I have a love handle area.

I've never had love handles before.

I've never jiggled before.

I've heard women talk about their boobs bouncing when they run and thought how nice it would be to have boobs instead of pecs. But now I need new sports bras. Ones with purpose. Even though I couldn't breastfeed because of all the medications I take, I grew during my pregnancy and also got to try to suppress my milk from coming in. So, I bounce.

Worse, perhaps... though... today when we ran up and down the staircase from the beach to the boardwalk, I felt my butt jiggling. I'd gotten used to the tummy jiggling, but, really, my butt? Come on, man!

So, I suppose when I move to Seal Beach I'll have to join Stroller Strides (in Long Beach) or get a jogging stroller and try to learn to run again.

I have always been a thin person, but that cursed/wonderful medicine Abilify has made me a fatty.

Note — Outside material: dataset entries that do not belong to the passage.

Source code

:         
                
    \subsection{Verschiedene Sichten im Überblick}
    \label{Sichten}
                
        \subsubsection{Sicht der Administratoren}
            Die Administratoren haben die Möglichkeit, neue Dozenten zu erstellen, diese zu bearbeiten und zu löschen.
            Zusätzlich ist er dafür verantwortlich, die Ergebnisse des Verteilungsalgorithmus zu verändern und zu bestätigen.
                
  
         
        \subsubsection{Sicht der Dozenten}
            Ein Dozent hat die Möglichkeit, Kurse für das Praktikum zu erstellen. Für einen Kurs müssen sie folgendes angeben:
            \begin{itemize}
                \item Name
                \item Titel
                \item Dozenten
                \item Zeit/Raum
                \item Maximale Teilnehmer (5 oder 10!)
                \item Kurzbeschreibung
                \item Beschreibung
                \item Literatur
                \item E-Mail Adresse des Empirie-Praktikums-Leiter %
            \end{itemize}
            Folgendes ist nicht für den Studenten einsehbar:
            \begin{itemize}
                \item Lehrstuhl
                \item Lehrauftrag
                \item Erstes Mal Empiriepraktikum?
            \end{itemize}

I don't want to be a fatty.

More importantly, I want to set a good example for Ella, so she doesn't grow up with body image issues. So I MUST stop saying what a fatty I am and, as a friend said, "Just do something about it."

I'm doing something about it.

Now I just have to work on learning to eat like a person who doesn't have that super fast metabolism I used to enjoy. But that's for another day.

Sunday, March 20, 2011

Feeding Ella

Patience.

Acceptance of messiness.

Not our strong suits.

Still, what we need to be able to feed Ella. She's still mastering putting food into her mouth herself--for some reason she pushes it out with her tongue and she also keeps her fingers in there. Today I tried to read a magazine while she was eating (it can be that boring), and she wanted the magazine, so I'm stuck watching this process.

Then, there's the baby food. She likes to help by grabbing the spoon. She also insists on seeing the labels--every time I switch to a new jar she has to point to the babies on the label. Then, she sticks her fingers into the jar to check the consistency. It's always the same.

The smile at the end makes it worth it. 

Finger foods--peach yogurt melts and puffs.
Vegetable Turkey Dinner.

   
All done.      

Saturday, March 19, 2011

Dreams Coming True

We found a house in Seal Beach and tomorrow we get the keys!

Ever since my pregnancy began with Ella I have been afraid to write. I didn't want to jinx it, as though writing about her existence would call attention to the little miracle happening inside me, and if anyone noticed my good fortune, it would be taken away.

I still feel that way, but I also miss writing.

So here I am, braving it. Knowing I can't jinx my life by documenting the good, the bad and the ugly.

OK. So maybe I'm not ready to delve into everything that has happened just yet, but I will get there.

I was thinking about starting a new blog because I feel like I am starting a new life. My health has been stable for about two years now. I am so far "after school" that being a teacher is no longer my identity. I am a mom! Yet, being a mom(!) is not my entire identity.

What!?!?

Indeed, I seem to have learned not to wrap my identity up in just one thing, the way I did when I was a teacher. I am Olaina and that is so much and so little at once that I can't just attach myself to a label.

It feels good.

There is a part of me that wants to take down this blog entirely. I'm pretty sure I'll never get hired for anything with an online presence that talks about major depressive disorder or bipolar mood disorder II or postpartum depression. On the other hand, I have had at least one woman become a dear friend because my blog empowered her to let me in on her own circumstances. That makes it worth it.

I have always believed in the truth. I am also really tired of shame. I don't want to be ashamed of who I am and what I have experienced, and if people can't deal with it then maybe they're not suitable for building a relationship with me.

So, I'm telling the truth.

It shall be revealed.

In the meantime: We are moving to Seal Beach! We found a house to rent in Old Town and when it becomes ours for reals, seriously, I will tell you more about it and post pictures.